Saturday, October 11, 2008

Don’t wait for cops to detect alcohol abuse

Rightful outrage over dangerous drunken drivers has fueled new demands for tougher laws and penalties.

And who can argue?

But with Wisconsin on top of most lists for binge drinking or drunken driving, you know there are many more folks out there who are risks but have yet to become a statistic or headline.

So let’s not overlook another, better way to get at the nub of the problem.

A pilot prevention program, if broadened as many respected medical associations say it should be, would screen many more people for problem drinking or drug use before it’s too late. It would intervene with information and, where needed, treatment, before these problem drinkers end up in highway carnage or handcuffs.

It would start at the doctor's office.

One of my doctors requires me to complete an annual survey that asks, among other things, about alcohol or drug consumption. The trouble is, most doctors don't have time to talk about it. They can barely deal with your high blood pressure or arthritis or other painful ailment as it is.

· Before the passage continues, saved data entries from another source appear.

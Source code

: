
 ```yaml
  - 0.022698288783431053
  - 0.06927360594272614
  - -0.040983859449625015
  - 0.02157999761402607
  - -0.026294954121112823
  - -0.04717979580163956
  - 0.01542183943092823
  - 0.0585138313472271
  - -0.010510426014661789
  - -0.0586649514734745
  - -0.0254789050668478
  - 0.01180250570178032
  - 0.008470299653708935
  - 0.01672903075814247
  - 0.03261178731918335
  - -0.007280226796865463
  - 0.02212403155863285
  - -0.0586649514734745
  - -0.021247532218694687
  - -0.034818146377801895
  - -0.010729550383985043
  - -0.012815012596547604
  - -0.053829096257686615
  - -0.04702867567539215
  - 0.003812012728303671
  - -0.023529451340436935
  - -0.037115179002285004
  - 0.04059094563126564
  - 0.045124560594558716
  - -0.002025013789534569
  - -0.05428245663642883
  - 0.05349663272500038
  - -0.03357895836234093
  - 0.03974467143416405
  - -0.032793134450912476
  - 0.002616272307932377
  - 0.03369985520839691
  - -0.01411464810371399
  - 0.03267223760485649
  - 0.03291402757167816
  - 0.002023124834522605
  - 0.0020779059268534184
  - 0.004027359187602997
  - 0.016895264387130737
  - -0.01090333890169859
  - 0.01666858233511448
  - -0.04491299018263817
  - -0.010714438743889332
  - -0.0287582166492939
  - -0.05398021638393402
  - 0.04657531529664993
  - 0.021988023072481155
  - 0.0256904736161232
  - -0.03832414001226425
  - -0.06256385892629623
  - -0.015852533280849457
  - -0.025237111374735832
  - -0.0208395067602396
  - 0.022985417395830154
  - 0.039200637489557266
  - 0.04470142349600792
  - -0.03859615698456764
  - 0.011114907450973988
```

Waukesha's Family Practice Center is one of 20 clinics participating in the promising prevention effort through the Wisconsin Initiative to Promote Healthy Lifestyles, financed with a $12 million, five-year federal grant. (See www.wiphl.comfor information.)

Betzaida Silva-Rydz is the specially trained health educator at the Waukesha clinic. She describes a woman who came to the clinic for medical issues and, like others, completed four screening questions - like when was the last time she had four drinks in one sitting.

After she was provided information, without judgment, the woman recognized that both she and her husband had a problem in ways they hadn't considered, affecting their health, their family, their finances.

Through a few more sessions, the couple saw their way to changes that put more effort into family and less into social drinking.

It's the kind of story repeated last week at a meeting of health care professionals where early screening and intervention were hailed by the likes of Milwaukee Commissioner of Health Bevan Baker and Milwaukee County District Attorney John Chisholm.

Baker, quoting his wife, said it's not just taking the bull by the horns - which can leave you gored - it's removing the horns.

The National Institute on Alcohol Abuse and Alcoholism says one in four Wisconsinites is a problem drinker or drug user, but only 10% to 20% of them get help. The state estimates the consequences cost $5 billion a year in health care, social services and criminal justice. One brief screening and intervention saves $1,000, a state study reports.

The National Commission on Prevention Priorities, which tries to identify the biggest bang for the buck in public health spending, has an eye-opening ranking of how to best make us healthier:

First, men older than 40 and women older than 50 should take a daily aspirin for cardiovascular health. Second, children should be immunized. Third, help people quit smoking.

And fourth? Have routine alcohol screening and intervention. It's ahead of cholesterol screening, blood pressure screening. even cancer screenings.

It's that important. So more clinics should get involved. More insurance plans should cover it. And more people desperate to do something about drunken drivers should demand it.